Hatta melihat jumlah angkatan perang Indonesia sebanyak 463.000 orang tidak sebanding dengan kekuatan anggaran negara. Negara, menurut Hatta, tidak memiliki anggaran belanja untuk gaji para prajurit sebanyak itu. Bung Hatta berpandangan bahwa jumlah tentara yang ada kurang efektif dan efisien.
“Dengan memperkecil angkatan perang, kemudian menyusunnya (melalui reorganisasi tentara), Hatta percaya bahwa efektivitas mereka akan bertambah,” demikian dikutip dari buku ‘Orang-orang di Persimpangan Kiri Jalan’ (1997).
Kebijakan Hatta yang didasarkan pada Perpres Nomor 9 dan Nomor 14 tahun 1948 menjadikan komando tentara tinggal dua, yakni Komando Jawa dan Komando Sumatera. Kebijakan ReRa juga berlaku pada Kementerian Pertahanan dan Markas Besar Angkatan Perang.
Jenderal Sudirman ditunjuk sebagai Panglima Besar Angkatan Perang Mobil dengan Mayor Jenderal Nasution sebagai wakilnya. Pada Kementerian Pertahanan dibentuk Staf Umum Angkatan Perang.
“Dengan perubahan tersebut pucuk pimpinan TNI dan Gabungan Kepala Staf dibubarkan,” demikian dikutip dari buku itu.
BACA JUGA:
Pada 15 Mei 1948 sebanyak tujuh divisi tentara di Jawa dilebur menjadi dua divisi ditambah Kesatuan Reserve Umum (tentara cadangan).
Sejurus kemudian pangkat-pangkat prajurit di ketentaraan diatur ulang. Pangkat-pangkat diturunkan setingkat agar antara pangkat jabatan dan pangkat menjadi seimbang.
“Sejumlah perwira diberhentikan dari jabatannya dan diangkat sebagai perwira cadangan (opsir reserve)”.
Kebijakan ReRa Hatta membuat TNI Masyarakat yang merupakan kelanjutan dari Biro Perjuangan dibubarkan. Alhasil FDR (Front Demokrasi Rakyat) yang paling keras menentang.

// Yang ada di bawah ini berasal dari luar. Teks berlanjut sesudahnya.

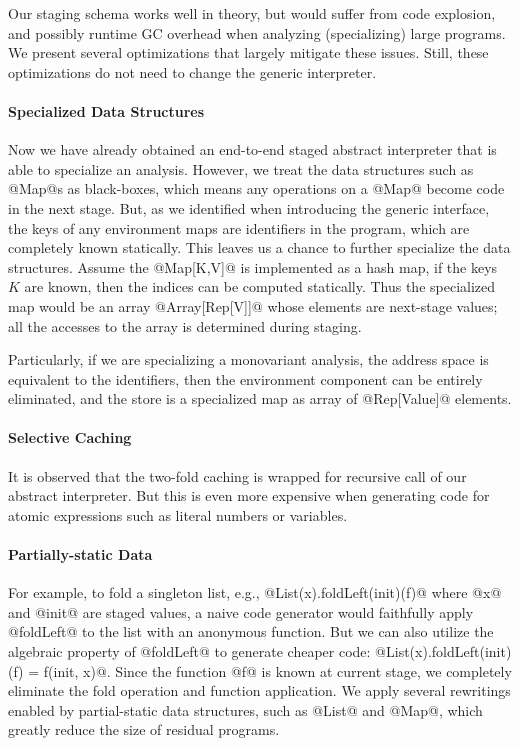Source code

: Our staging schema works well in theory, but would suffer from code explosion,
and possibly runtime GC overhead when analyzing (specializing) large programs.
We present several optimizations that largely mitigate these issues. Still,
these optimizations do not need to change the generic interpreter.

\paragraph{Specialized Data Structures}

Now we have already obtained an end-to-end staged abstract interpreter that is
able to specialize an analysis. However, we treat the data structures such as
@Map@s as black-boxes, which means any operations on a @Map@ become code in the
next stage. But, as we identified when introducing the generic interface, the
keys of any environment maps are identifiers in the program, which are
completely known statically. This leaves us a chance to further specialize the
data structures. Assume the @Map[K,V]@ is implemented as a hash map, if the keys
$K$ are known, then the indices can be computed statically. Thus the specialized
map would be an array @Array[Rep[V]]@ whose elements are next-stage values; all
the accesses to the array is determined during staging.

Particularly, if we are specializing a monovariant analysis, the address space
is equivalent to the identifiers, then the environment component can be entirely
eliminated, and the store is a specialized map as array of @Rep[Value]@
elements.

\paragraph{Selective Caching} It is observed that the two-fold caching is
wrapped for recursive call of our abstract interpreter. But this is even more
expensive when generating code for atomic expressions such as literal numbers or
variables. 

\paragraph{Partially-static Data}

For example, to fold a singleton list, e.g., @List(x).foldLeft(init)(f)@ where
@x@ and @init@ are staged values, a naive code generator would faithfully
apply @foldLeft@ to the list with an anonymous function. But we can also utilize
the algebraic property of @foldLeft@ to generate cheaper code:
@List(x).foldLeft(init)(f) = f(init, x)@.
Since the function @f@ is known at current stage, we completely eliminate the
fold operation and function application. We apply several rewritings enabled by
partial-static data structures, such as @List@ and @Map@, which greatly reduce
the size of residual programs.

Gubernur Militer Daerah Militer Surakarta di bawah Wikana seorang tokoh kiri, ditiadakan. Tugas-tugasnya diambil alih Dewan Pertahanan Daerah Surakarta. Kelak, FDR (Front Demokrasi Rakyat) bersama PKI melancarkan pemberontakan Madiun pada 18 September 1948.